TASK DESCRIPTION
In the material below, find the span from the line with "2477. [Minimum Fuel" to the line with "### 기술적 이슈 및 해결 과정" and transcribe only those lines, exactly, ends included, without the pictures.

◆ ◆ ◆ ◆

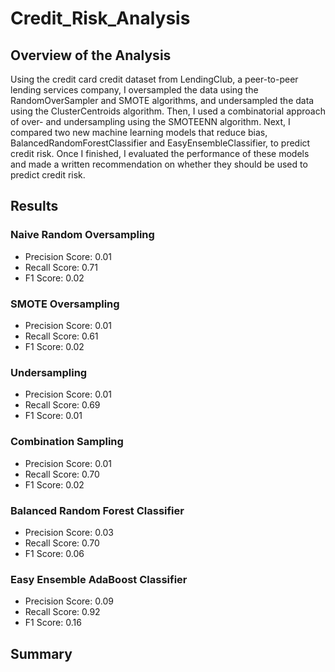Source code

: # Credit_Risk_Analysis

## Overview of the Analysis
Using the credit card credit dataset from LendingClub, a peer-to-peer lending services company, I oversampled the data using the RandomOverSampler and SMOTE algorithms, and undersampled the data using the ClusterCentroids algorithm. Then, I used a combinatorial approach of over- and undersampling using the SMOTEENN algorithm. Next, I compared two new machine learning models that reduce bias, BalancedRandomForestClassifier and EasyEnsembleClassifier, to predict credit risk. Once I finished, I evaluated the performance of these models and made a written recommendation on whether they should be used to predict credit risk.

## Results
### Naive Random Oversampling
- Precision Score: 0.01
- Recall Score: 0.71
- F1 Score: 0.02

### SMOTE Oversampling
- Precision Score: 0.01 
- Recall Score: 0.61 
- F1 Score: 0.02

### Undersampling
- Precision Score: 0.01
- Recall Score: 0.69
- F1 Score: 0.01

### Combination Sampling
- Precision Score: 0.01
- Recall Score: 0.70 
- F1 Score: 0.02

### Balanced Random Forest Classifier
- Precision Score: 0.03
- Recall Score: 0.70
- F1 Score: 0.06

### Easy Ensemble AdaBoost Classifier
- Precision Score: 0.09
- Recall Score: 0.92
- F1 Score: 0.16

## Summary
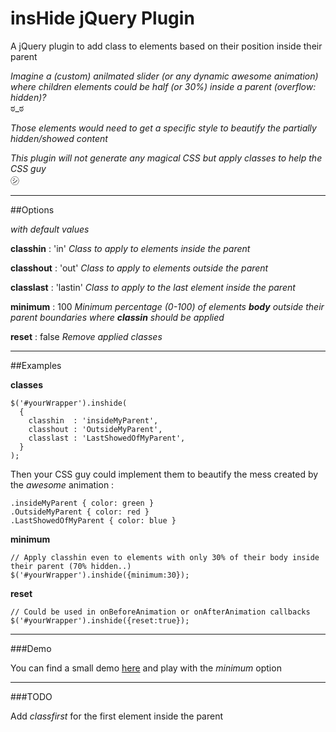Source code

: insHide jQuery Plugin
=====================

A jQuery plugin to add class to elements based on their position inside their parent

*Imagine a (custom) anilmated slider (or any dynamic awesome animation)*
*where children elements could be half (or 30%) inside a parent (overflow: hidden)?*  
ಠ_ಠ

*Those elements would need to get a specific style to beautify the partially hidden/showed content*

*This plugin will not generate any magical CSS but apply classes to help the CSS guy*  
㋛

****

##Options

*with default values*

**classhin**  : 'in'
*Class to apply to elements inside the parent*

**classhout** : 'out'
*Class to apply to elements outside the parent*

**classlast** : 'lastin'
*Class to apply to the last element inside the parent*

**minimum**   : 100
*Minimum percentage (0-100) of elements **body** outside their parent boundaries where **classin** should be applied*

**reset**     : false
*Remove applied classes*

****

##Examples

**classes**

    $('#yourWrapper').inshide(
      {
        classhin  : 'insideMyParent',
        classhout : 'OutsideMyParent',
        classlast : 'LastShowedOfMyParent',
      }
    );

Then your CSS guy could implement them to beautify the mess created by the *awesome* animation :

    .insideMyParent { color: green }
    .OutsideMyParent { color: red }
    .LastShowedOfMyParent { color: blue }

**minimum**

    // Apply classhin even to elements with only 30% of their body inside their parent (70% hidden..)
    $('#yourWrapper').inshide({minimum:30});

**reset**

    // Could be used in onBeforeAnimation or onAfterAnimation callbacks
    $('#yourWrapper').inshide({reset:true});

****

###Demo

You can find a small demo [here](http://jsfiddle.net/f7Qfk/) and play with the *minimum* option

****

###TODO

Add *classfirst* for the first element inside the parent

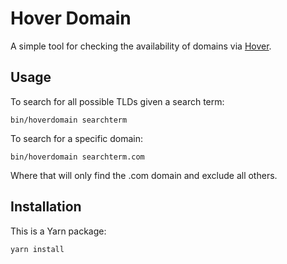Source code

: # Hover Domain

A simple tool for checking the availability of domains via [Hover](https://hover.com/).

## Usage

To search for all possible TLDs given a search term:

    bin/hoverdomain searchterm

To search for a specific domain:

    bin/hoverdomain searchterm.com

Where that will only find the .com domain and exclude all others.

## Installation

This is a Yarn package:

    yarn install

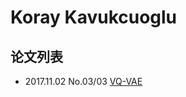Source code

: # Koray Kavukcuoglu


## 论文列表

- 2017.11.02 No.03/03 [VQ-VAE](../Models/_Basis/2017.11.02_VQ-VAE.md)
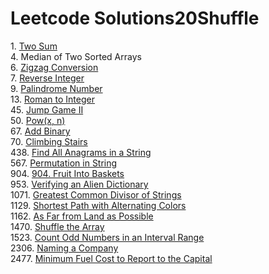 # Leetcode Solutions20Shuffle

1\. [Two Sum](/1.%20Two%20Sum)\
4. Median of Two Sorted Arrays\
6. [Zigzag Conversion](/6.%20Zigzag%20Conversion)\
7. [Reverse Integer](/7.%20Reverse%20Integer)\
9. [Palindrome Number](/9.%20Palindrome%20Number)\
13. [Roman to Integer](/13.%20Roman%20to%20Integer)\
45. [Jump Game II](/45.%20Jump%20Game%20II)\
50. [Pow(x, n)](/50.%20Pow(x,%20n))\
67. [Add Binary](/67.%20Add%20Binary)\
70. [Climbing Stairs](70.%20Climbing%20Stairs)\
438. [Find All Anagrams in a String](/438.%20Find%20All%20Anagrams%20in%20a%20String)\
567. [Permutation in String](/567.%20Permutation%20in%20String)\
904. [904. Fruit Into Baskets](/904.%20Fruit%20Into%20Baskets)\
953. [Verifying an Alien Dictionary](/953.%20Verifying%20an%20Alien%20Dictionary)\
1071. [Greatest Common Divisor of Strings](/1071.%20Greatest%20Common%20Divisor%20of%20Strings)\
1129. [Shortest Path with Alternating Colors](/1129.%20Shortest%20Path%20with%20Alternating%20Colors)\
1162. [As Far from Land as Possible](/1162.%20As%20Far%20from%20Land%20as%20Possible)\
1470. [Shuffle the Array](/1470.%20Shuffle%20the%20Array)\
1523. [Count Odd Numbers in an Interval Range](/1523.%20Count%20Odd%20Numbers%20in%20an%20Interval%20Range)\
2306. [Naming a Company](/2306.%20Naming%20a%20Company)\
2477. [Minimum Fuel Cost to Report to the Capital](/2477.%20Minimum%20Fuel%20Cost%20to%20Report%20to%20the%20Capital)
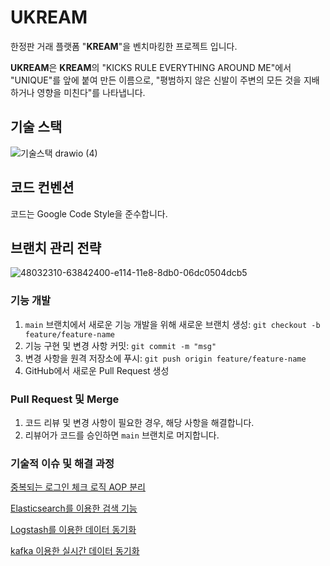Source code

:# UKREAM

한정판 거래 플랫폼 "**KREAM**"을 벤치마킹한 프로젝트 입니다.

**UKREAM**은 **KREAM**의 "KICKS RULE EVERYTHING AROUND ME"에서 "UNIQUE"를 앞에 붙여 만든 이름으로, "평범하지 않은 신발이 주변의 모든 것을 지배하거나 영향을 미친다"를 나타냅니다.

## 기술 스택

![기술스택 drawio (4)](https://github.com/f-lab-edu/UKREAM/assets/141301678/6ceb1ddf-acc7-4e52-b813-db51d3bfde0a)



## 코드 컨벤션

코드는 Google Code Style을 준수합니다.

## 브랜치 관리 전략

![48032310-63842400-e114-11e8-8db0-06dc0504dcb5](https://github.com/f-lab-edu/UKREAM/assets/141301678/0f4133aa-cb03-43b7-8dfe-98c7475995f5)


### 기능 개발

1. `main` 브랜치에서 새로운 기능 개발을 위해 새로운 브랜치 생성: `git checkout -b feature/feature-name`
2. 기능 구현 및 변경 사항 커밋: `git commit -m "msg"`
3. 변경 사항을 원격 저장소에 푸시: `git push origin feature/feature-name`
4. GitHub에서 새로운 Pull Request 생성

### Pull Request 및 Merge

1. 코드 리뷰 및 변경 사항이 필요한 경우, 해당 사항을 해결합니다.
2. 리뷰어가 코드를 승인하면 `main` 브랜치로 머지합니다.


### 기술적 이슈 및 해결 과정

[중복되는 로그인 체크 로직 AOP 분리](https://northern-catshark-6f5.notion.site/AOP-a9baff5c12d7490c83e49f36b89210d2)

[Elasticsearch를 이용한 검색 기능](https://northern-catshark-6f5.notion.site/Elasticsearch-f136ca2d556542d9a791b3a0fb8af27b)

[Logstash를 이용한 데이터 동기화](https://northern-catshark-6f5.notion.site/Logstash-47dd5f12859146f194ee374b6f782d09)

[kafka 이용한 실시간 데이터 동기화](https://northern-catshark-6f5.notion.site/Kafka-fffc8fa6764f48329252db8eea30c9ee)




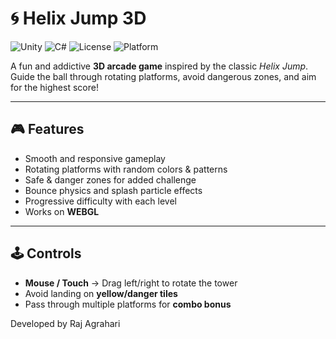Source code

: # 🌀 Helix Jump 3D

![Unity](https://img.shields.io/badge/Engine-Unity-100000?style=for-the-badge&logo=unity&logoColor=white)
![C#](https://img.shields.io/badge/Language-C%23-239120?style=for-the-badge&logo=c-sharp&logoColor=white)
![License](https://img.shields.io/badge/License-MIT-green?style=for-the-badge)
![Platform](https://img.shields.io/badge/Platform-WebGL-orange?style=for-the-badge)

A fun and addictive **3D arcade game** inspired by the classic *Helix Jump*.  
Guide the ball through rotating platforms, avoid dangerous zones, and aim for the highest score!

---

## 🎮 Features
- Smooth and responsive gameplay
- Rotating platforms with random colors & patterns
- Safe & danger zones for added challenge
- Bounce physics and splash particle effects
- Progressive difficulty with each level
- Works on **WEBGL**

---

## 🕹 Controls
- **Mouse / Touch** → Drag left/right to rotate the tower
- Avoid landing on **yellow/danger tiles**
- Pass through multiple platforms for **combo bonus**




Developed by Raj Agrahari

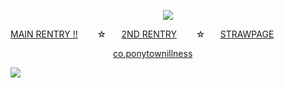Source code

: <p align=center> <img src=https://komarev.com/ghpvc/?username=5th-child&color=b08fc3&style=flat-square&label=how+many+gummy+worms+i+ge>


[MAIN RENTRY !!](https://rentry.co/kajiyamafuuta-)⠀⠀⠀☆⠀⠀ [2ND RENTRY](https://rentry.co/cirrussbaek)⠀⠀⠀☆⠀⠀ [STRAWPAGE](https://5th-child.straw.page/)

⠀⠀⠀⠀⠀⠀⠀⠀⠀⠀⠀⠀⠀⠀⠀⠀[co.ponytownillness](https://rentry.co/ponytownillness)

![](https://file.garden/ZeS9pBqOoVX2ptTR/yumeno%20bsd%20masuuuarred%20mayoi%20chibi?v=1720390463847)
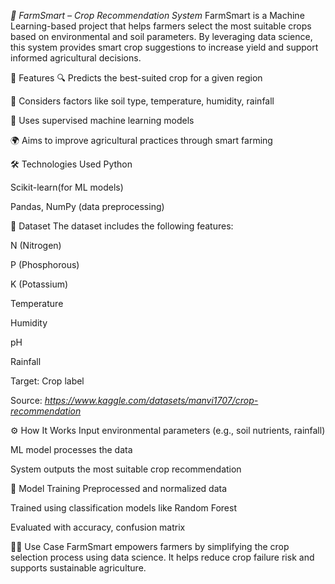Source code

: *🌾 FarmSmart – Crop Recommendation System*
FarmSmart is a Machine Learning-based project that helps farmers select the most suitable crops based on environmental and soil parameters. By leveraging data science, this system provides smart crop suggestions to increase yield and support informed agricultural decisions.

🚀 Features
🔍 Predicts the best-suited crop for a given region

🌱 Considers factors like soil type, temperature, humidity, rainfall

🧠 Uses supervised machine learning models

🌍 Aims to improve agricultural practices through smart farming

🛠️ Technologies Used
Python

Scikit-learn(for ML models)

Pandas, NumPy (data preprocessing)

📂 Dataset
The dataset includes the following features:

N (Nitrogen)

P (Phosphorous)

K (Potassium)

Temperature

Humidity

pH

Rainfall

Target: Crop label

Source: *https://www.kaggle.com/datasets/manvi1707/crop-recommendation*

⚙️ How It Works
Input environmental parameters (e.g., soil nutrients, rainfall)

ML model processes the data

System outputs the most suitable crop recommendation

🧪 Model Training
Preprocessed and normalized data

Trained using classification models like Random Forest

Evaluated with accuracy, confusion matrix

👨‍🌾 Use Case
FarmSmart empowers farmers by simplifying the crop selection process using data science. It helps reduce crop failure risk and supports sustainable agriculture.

◆ ◆ ◆ ◆

EXPECTED ANSWER
2477. [Minimum Fuel Cost to Report to the Capital](/2477.%20Minimum%20Fuel%20Cost%20to%20Report%20to%20the%20Capital)
Source code

:# UKREAM

한정판 거래 플랫폼 "**KREAM**"을 벤치마킹한 프로젝트 입니다.

**UKREAM**은 **KREAM**의 "KICKS RULE EVERYTHING AROUND ME"에서 "UNIQUE"를 앞에 붙여 만든 이름으로, "평범하지 않은 신발이 주변의 모든 것을 지배하거나 영향을 미친다"를 나타냅니다.

## 기술 스택

![기술스택 drawio (4)](https://github.com/f-lab-edu/UKREAM/assets/141301678/6ceb1ddf-acc7-4e52-b813-db51d3bfde0a)



## 코드 컨벤션

코드는 Google Code Style을 준수합니다.

## 브랜치 관리 전략

![48032310-63842400-e114-11e8-8db0-06dc0504dcb5](https://github.com/f-lab-edu/UKREAM/assets/141301678/0f4133aa-cb03-43b7-8dfe-98c7475995f5)


### 기능 개발

1. `main` 브랜치에서 새로운 기능 개발을 위해 새로운 브랜치 생성: `git checkout -b feature/feature-name`
2. 기능 구현 및 변경 사항 커밋: `git commit -m "msg"`
3. 변경 사항을 원격 저장소에 푸시: `git push origin feature/feature-name`
4. GitHub에서 새로운 Pull Request 생성

### Pull Request 및 Merge

1. 코드 리뷰 및 변경 사항이 필요한 경우, 해당 사항을 해결합니다.
2. 리뷰어가 코드를 승인하면 `main` 브랜치로 머지합니다.


### 기술적 이슈 및 해결 과정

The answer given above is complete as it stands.